For this client, the Logstash infrastructure is structured around two distinct components: on one side the PCS resource, representing the clustered Logstash integrated into the NetEye architecture – used in particular for those metrics that, by their nature, cannot be distributed across multiple nodes and therefore require a centralized processing point – and on the other a Standalone component, introduced to address specific performance and workload separation needs that we will explore later.

The Entry Point: Standalone Logstash

The first block we encounter is the Standalone Logstash, the single entry point for all metrics into the system. All data arriving from the infrastructure – after their journey through Telegraf and Kafka – is delivered to this Logstash instance, whose sole purpose is to receive them reliably, queue them to disk, and route them to Elasticsearch.

At this stage, no monitoring logic or complex transformations are applied yet: the goal is to ensure that the flow is stable, persistent and scalable, so that all subsequent processing steps can then be safely applied directly in Elasticsearch.

To implement this, an NGINX VIP sits in front of the Logstash nodes acting as a reverse proxy and load balancer: it receives incoming metrics and distributes them across the 3 active standalone nodes. A health check periodically verifies the status of each node: if one stops responding, traffic is automatically shifted to the others (failover) and, once it recovers, it re-enters the rotation. Each Logstash node has a persistent disk queue to absorb traffic spikes or temporary interruptions. Once ingested, events are forwarded to Elasticsearch.

Data Processing: Transforms

The core of the processing are the Transforms. Before starting the project, they were a practically unknown tool, often described simply as “Excel pivot tables”. By studying them in depth, it became clear that they’re extremely powerful and capable of implementing even quite complex logic.

Thanks to this component, it’s possible to build scripts similar to those Icinga runs every few seconds on a given device, but applied massively across all devices and at shorter intervals.

A Transform consists of a query, whose result can be manipulated and managed by an Ingest Pipeline, and then sent to a dedicated index with retention management.

The Heart of the Transform: Ingest Pipelines

Ingest Pipelines are the true heart of every Transform. For each element selected by the query, a pipeline can be applied to define the actions to perform: calculations, transformations, field additions or removals. In the context of this project, Ingest Pipelines are used to produce the final output and handle error management.

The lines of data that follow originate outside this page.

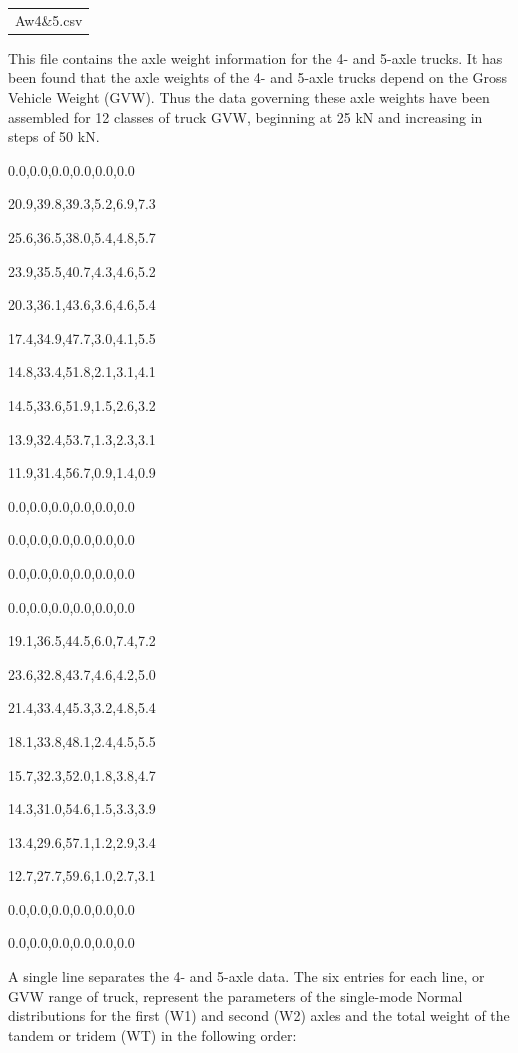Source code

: \documentclass[
]{article}
\begin{document}
\begin{longtable}[]{@{}
  >{\centering\arraybackslash}p{}@{}}
\toprule\noalign{}
\endhead
\bottomrule\noalign{}
\endlastfoot
Aw4\&5.csv \\
\end{longtable}

This file contains the axle weight information for the 4- and 5-axle
trucks. It has been found that the axle weights of the 4- and 5-axle
trucks depend on the Gross Vehicle Weight (GVW). Thus the data governing
these axle weights have been assembled for 12 classes of truck GVW,
beginning at 25 kN and increasing in steps of 50 kN.

0.0,0.0,0.0,0.0,0.0,0.0

20.9,39.8,39.3,5.2,6.9,7.3

25.6,36.5,38.0,5.4,4.8,5.7

23.9,35.5,40.7,4.3,4.6,5.2

20.3,36.1,43.6,3.6,4.6,5.4

17.4,34.9,47.7,3.0,4.1,5.5

14.8,33.4,51.8,2.1,3.1,4.1

14.5,33.6,51.9,1.5,2.6,3.2

13.9,32.4,53.7,1.3,2.3,3.1

11.9,31.4,56.7,0.9,1.4,0.9

0.0,0.0,0.0,0.0,0.0,0.0

0.0,0.0,0.0,0.0,0.0,0.0

0.0,0.0,0.0,0.0,0.0,0.0

0.0,0.0,0.0,0.0,0.0,0.0

19.1,36.5,44.5,6.0,7.4,7.2

23.6,32.8,43.7,4.6,4.2,5.0

21.4,33.4,45.3,3.2,4.8,5.4

18.1,33.8,48.1,2.4,4.5,5.5

15.7,32.3,52.0,1.8,3.8,4.7

14.3,31.0,54.6,1.5,3.3,3.9

13.4,29.6,57.1,1.2,2.9,3.4

12.7,27.7,59.6,1.0,2.7,3.1

0.0,0.0,0.0,0.0,0.0,0.0

0.0,0.0,0.0,0.0,0.0,0.0

A single line separates the 4- and 5-axle data. The six entries for each
line, or GVW range of truck, represent the parameters of the single-mode
Normal distributions for the first (W1) and second (W2) axles and the
total weight of the tandem or tridem (WT) in the following order:
\end{document}
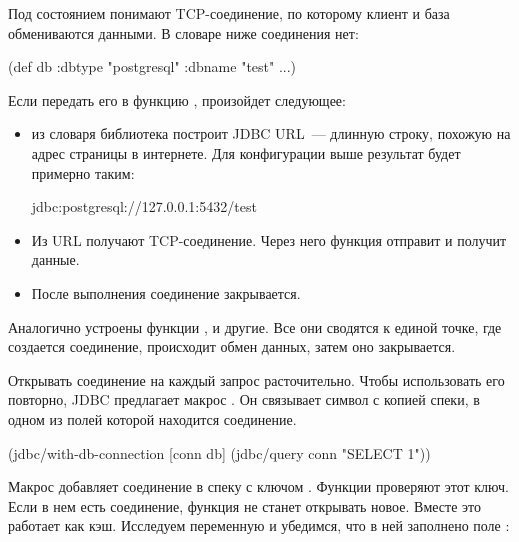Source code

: Под состоянием понимают TCP-соединение, по которому клиент и база обмениваются данными. В словаре ниже соединения нет:

\begin{english}
  \begin{clojure}
(def db {:dbtype "postgresql"
         :dbname "test"
         ...})
  \end{clojure}
\end{english}

Если передать его в функцию , произойдет следующее:

\begin{itemize}

\item
  из словаря библиотека построит JDBC URL~--- длинную строку, похожую на адрес страницы в интернете. Для конфигурации выше результат будет примерно таким:

\begin{english}
  \begin{text}
jdbc:postgresql://127.0.0.1:5432/test
  \end{text}
\end{english}

\item
  Из URL получают TCP-соединение. Через него функция  отправит и получит данные.

\item
  После выполнения  соединение закрывается.

\end{itemize}

Аналогично устроены функции ,  и другие. Все они сводятся к единой точке, где создается соединение, происходит обмен данных, затем оно закрывается.

Открывать соединение на каждый запрос расточительно. Чтобы использовать его повторно, JDBC предлагает макрос . Он связывает символ с копией спеки, в одном из полей которой находится соединение.

\begin{english}
  \begin{clojure}
(jdbc/with-db-connection [conn db]
  (jdbc/query conn "SELECT 1"))
  \end{clojure}
\end{english}

Макрос добавляет соединение в спеку с ключом . Функции проверяют этот ключ. Если в нем есть соединение, функция не станет открывать новое. Вместе это работает как кэш. Исследуем переменную  и убедимся, что в ней заполнено поле  :

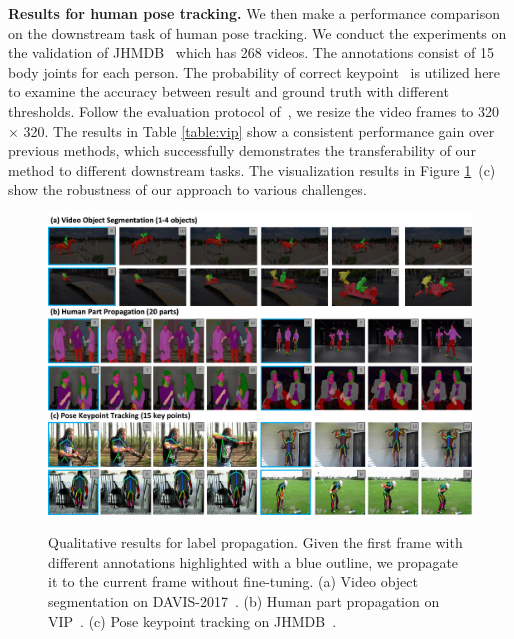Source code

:\documentclass{article}
\begin{document}
\textbf{Results for human pose tracking.} We then make a performance comparison on the downstream task of human pose tracking. We conduct the experiments on the validation of JHMDB~\cite{jhuang2013towards} which has 268 videos. The annotations consist of 15 body joints for each person. The probability of correct keypoint~\cite{yang2012articulated} is utilized here to examine the accuracy between result and ground truth with different thresholds. Follow the evaluation protocol of~\cite{jabri2020space}\cite{li2019joint}, we resize the video frames to 320 $\times$ 320. The results in Table \ref{table:vip} show a consistent performance gain over previous methods, which successfully demonstrates the transferability of our method to different downstream tasks. The visualization results in Figure \ref{fig:quan}~(c) show the robustness of our approach to various challenges.


\begin{figure}[!tb]
  \centering
  {\includegraphics[width=1.0\textwidth]{figure/quantitative_results/quan.pdf}}
  \caption{\small Qualitative results for label propagation. Given the first frame with different annotations highlighted with a blue outline, we propagate it to the current frame without fine-tuning. (a) Video object segmentation on DAVIS-2017~\cite{pont20172017}. (b) Human part propagation on VIP~\cite{zhou2018adaptive}. (c) Pose keypoint tracking on JHMDB~\cite{jhuang2013towards}. }
  \label{fig:quan}
  \vspace{-4mm}
\end{figure}
\end{document}
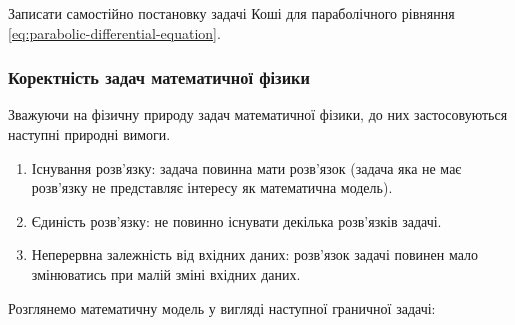 \begin{exercise}
    Записати самостійно постановку задачі Коші для параболічного рівняння \eqref{eq:parabolic-differential-equation}.
\end{exercise}

\subsubsection{Коректність задач математичної фізики}

Зважуючи на фізичну природу задач математичної фізики, до них застосовуються наступні природні вимоги.
\begin{enumerate}
    \item Існування розв'язку: задача повинна мати розв'язок (задача яка не має розв'язку не представляє інтересу як математична модель).
    \item Єдиність розв’язку: не повинно існувати декілька розв'язків задачі.
    \item Неперервна залежність від вхідних даних: розв'язок задачі повинен мало змінюватись при малій зміні вхідних даних.
\end{enumerate}

Розглянемо математичну модель у вигляді наступної граничної задачі:


\newpage 

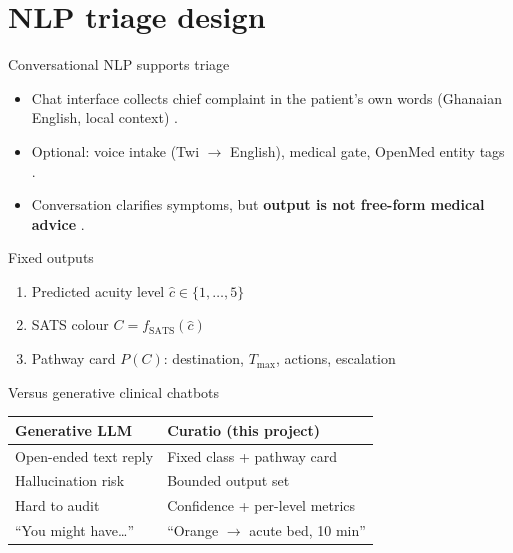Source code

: \section{NLP triage design}

\begin{frame}{Conversational NLP supports triage}
  \small
  \begin{itemize}
    \item Chat interface collects chief complaint in the patient's own words (Ghanaian English, local context) \citep{Stewart2023, An2025}.
    \item Optional: voice intake (Twi $\to$ English), medical gate, OpenMed entity tags \citep{Lee2020, thisstudy2026}.
    \item Conversation clarifies symptoms, but \textbf{output is not free-form medical advice} \citep{Cheng2025, Stewart2023}.
  \end{itemize}

  \vspace{0.15cm}
  \begin{block}{Fixed outputs}
    \begin{enumerate}
      \item Predicted acuity level $\hat{c} \in \{1,\ldots,5\}$ \citep{Gligorijevic2018, Lee2020}
      \item SATS colour $C = f_{\mathrm{SATS}}(\hat{c})$ \citep{SATS2012, Rominski2014}
      \item Pathway card $P(C)$: destination, $T_{\max}$, actions, escalation \citep{Sundstrom2014}
    \end{enumerate}
  \end{block}
\end{frame}

\begin{frame}{Versus generative clinical chatbots}
  \footnotesize
  \begin{tabular}{@{}p{4.2cm}p{4.2cm}@{}}
    \toprule
    Generative LLM & Curatio (this project) \\
    \midrule
    Open-ended text reply \citep{An2025} & Fixed class + pathway card \citep{Stewart2023} \\
    Hallucination risk \citep{Stewart2023} & Bounded output set \citep{thisstudy2026} \\
    Hard to audit \citep{Cheng2025} & Confidence + per-level metrics \citep{thisstudy2026} \\
    ``You might have\ldots'' & ``Orange $\to$ acute bed, 10 min'' \citep{SATS2012} \\
    \bottomrule
  \end{tabular}

  \vspace{0.2cm}
\end{frame}
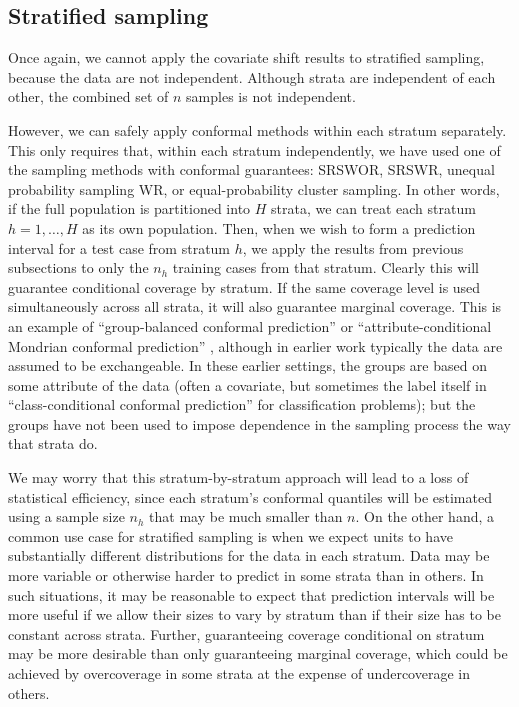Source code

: \documentclass[10.5pt, letterpaper]{article}
\numberwithin{table}{section}
\numberwithin{figure}{section}
\numberwithin{equation}{section}
\begin{document}
\subsection{Stratified sampling}\label{sec:Strata}

Once again, we cannot apply the covariate shift results to stratified sampling, because the data are not independent. Although strata are independent of each other, the combined set of $n$ samples is not independent.

However, we can safely apply conformal methods within each stratum separately. This only requires that, within each stratum independently, we have used one of the sampling methods with conformal guarantees: SRSWOR, SRSWR, unequal probability sampling WR, or equal-probability cluster sampling. In other words, if the full population is partitioned into $H$ strata, we can treat each stratum $h=1,\ldots,H$ as its own population. Then, when we wish to form a prediction interval for a test case from stratum $h$, we apply the results from previous subsections to only the $n_h$ training cases from that stratum. Clearly this will guarantee conditional coverage by stratum. If the same coverage level is used simultaneously across all strata, it will also guarantee marginal coverage. This is an example of ``group-balanced conformal prediction'' or ``attribute-conditional Mondrian conformal prediction'' \citep{vovk2005algorithmic, vovk2013conditional, angelopoulos2022gentle}, although in earlier work typically the data are assumed to be exchangeable. In these earlier settings, the groups are based on some attribute of the data (often a covariate, but sometimes the label itself in ``class-conditional conformal prediction'' for classification problems); but the groups have not been used to impose dependence in the sampling process the way that strata do.

We may worry that this stratum-by-stratum approach will lead to a loss of statistical efficiency, since each stratum's conformal quantiles will be estimated using a sample size $n_h$ that may be much smaller than $n$. On the other hand, a common use case for stratified sampling is when we expect units to have substantially different distributions for the data in each stratum. Data may be more variable or otherwise harder to predict in some strata than in others. In such situations, it may be reasonable to expect that prediction intervals will be more useful if we allow their sizes to vary by stratum than if their size has to be constant across strata. Further, guaranteeing coverage conditional on stratum may be more desirable than only guaranteeing marginal coverage, which could be achieved by overcoverage in some strata at the expense of undercoverage in others.
\end{document}

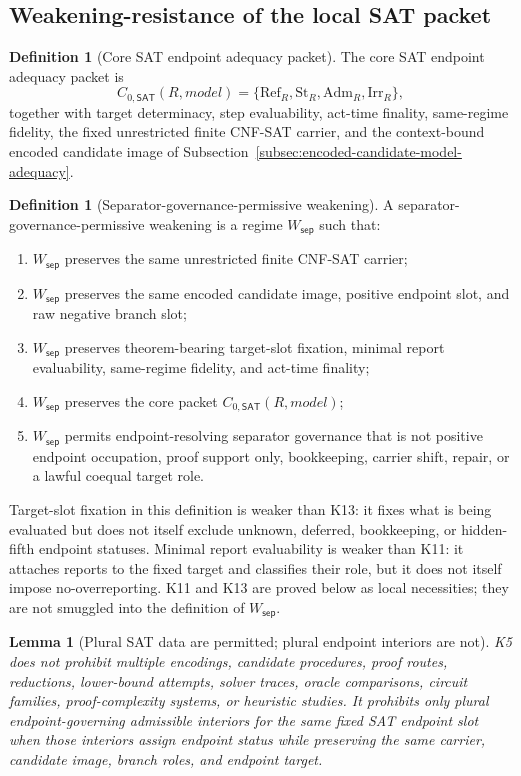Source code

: \documentclass[11pt]{article}
\newtheorem{lemma}[theorem]{Lemma}
\theoremstyle{definition}
\newtheorem{definition}[theorem]{Definition}
\theoremstyle{remark}
\newcommand{\Adm}{\mathrm{Adm}}
\newcommand{\St}{\mathrm{St}}
\newcommand{\RefK}{\mathrm{Ref}}
\newcommand{\Irr}{\mathrm{Irr}}
\newcommand{\CoreSAT}{C_{0,\mathsf{SAT}}}
\newcommand{\WeakSep}{W_{\mathsf{sep}}}
\begin{document}
\subsection{Weakening-resistance of the local SAT packet}

\begin{definition}[Core SAT endpoint adequacy packet]\label{def:core-sat-endpoint-adequacy}
The core SAT endpoint adequacy packet is
\[
  \CoreSAT(R,model)=\{\RefK_R,\St_R,\Adm_R,\Irr_R\},
\]
together with target determinacy, step evaluability, act-time finality, same-regime fidelity, the fixed unrestricted finite CNF-SAT carrier, and the context-bound encoded candidate image of Subsection~\ref{subsec:encoded-candidate-model-adequacy}.
\end{definition}

\begin{definition}[Separator-governance-permissive weakening]\label{def:separator-governance-permissive-weakening}
A separator-governance-permissive weakening is a regime \(\WeakSep\) such that:
\begin{enumerate}
\item \(\WeakSep\) preserves the same unrestricted finite CNF-SAT carrier;
\item \(\WeakSep\) preserves the same encoded candidate image, positive endpoint slot, and raw negative branch slot;
\item \(\WeakSep\) preserves theorem-bearing target-slot fixation, minimal report evaluability, same-regime fidelity, and act-time finality;
\item \(\WeakSep\) preserves the core packet \(\CoreSAT(R,model)\);
\item \(\WeakSep\) permits endpoint-resolving separator governance that is not positive endpoint occupation, proof support only, bookkeeping, carrier shift, repair, or a lawful coequal target role.
\end{enumerate}
Target-slot fixation in this definition is weaker than K13: it fixes what is being evaluated but does not itself exclude unknown, deferred, bookkeeping, or hidden-fifth endpoint statuses. Minimal report evaluability is weaker than K11: it attaches reports to the fixed target and classifies their role, but it does not itself impose no-overreporting. K11 and K13 are proved below as local necessities; they are not smuggled into the definition of \(\WeakSep\).
\end{definition}

\begin{lemma}[Plural SAT data are permitted; plural endpoint interiors are not]\label{lem:plural-sat-data-not-plural-interiors}
K5 does not prohibit multiple encodings, candidate procedures, proof routes, reductions, lower-bound attempts, solver traces, oracle comparisons, circuit families, proof-complexity systems, or heuristic studies. It prohibits only plural endpoint-governing admissible interiors for the same fixed SAT endpoint slot when those interiors assign endpoint status while preserving the same carrier, candidate image, branch roles, and endpoint target.
\end{lemma}
\end{document}
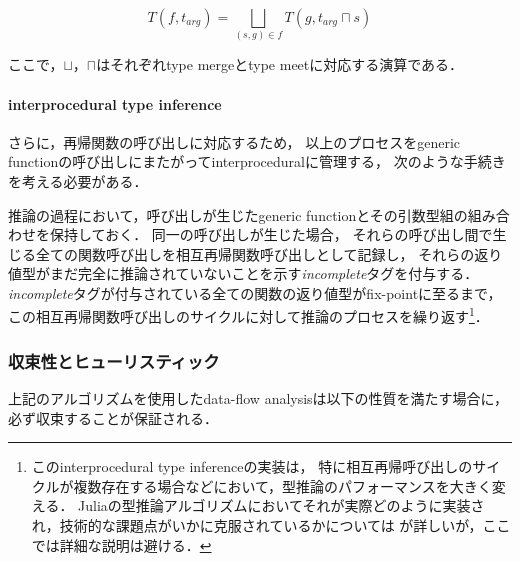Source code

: \[
  T(f,t_{arg}) = \bigsqcup_{(s,g) \in f}T(g,t_{arg} \sqcap s)
\]

ここで，\(\sqcup\)，\(\sqcap\)はそれぞれtype mergeとtype meetに対応する演算である．


\paragraph{interprocedural type inference}

さらに，再帰関数の呼び出しに対応するため，
以上のプロセスをgeneric functionの呼び出しにまたがってinterproceduralに管理する，
次のような手続きを考える必要がある．

推論の過程において，呼び出しが生じたgeneric functionとその引数型組の組み合わせを保持しておく．
同一の呼び出しが生じた場合，
それらの呼び出し間で生じる全ての関数呼び出しを相互再帰関数呼び出しとして記録し，
それらの返り値型がまだ完全に推論されていないことを示す\textit{incomplete}タグを付与する．
\textit{incomplete}タグが付与されている全ての関数の返り値型がfix-pointに至るまで，
この相互再帰関数呼び出しのサイクルに対して推論のプロセスを繰り返す\footnote{
  このinterprocedural type inferenceの実装は，
  特に相互再帰呼び出しのサイクルが複数存在する場合などにおいて，型推論のパフォーマンスを大きく変える．
  Juliaの型推論アルゴリズムにおいてそれが実際どのように実装され，技術的な課題点がいかに克服されているかについては
  \cite{jameson, jameson-revisited}が詳しいが，ここでは詳細な説明は避ける．
}．

\subsubsection{収束性とヒューリスティック} \label{subsubsection:inference-convergence-and-heuristic}

上記のアルゴリズムを使用したdata-flow analysisは以下の性質を満たす場合に，
必ず収束することが保証される\cite{graph-free-data-flow-analysis, jameson}．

A practical example is calculating CPU load: for each incoming metric, the pipeline identifies the host, applies comparison logic, and checks the value against defined thresholds.

The Threshold Problem: The Lookup Index

A question then immediately arises: how do we dynamically associate metrics with services and define warning and critical thresholds? Hard-coding them inside every pipeline would not be flexible enough. The solution we adopted is as follows:

In Director, custom variables are added to Service Templates containing the name of the Transform to associate, along with some configuration parameters such as warning and critical thresholds. These templates are used to create Service Objects, Service Sets and Service Apply Rules. The information is then propagated to Icinga via deploy.

At this point, through a script running every 15 minutes, this data is inserted into an Elasticsearch index, making it available to the Transform Ingest Pipelines. For each incoming metric, the pipelines search this index for any linked services: if found, they extract the service name and parameters and use them to process the metric itself. In this way, the monitoring status is calculated only for what is needed, using parameters defined by the client, without the client ever having to touch Pipelines or Transforms.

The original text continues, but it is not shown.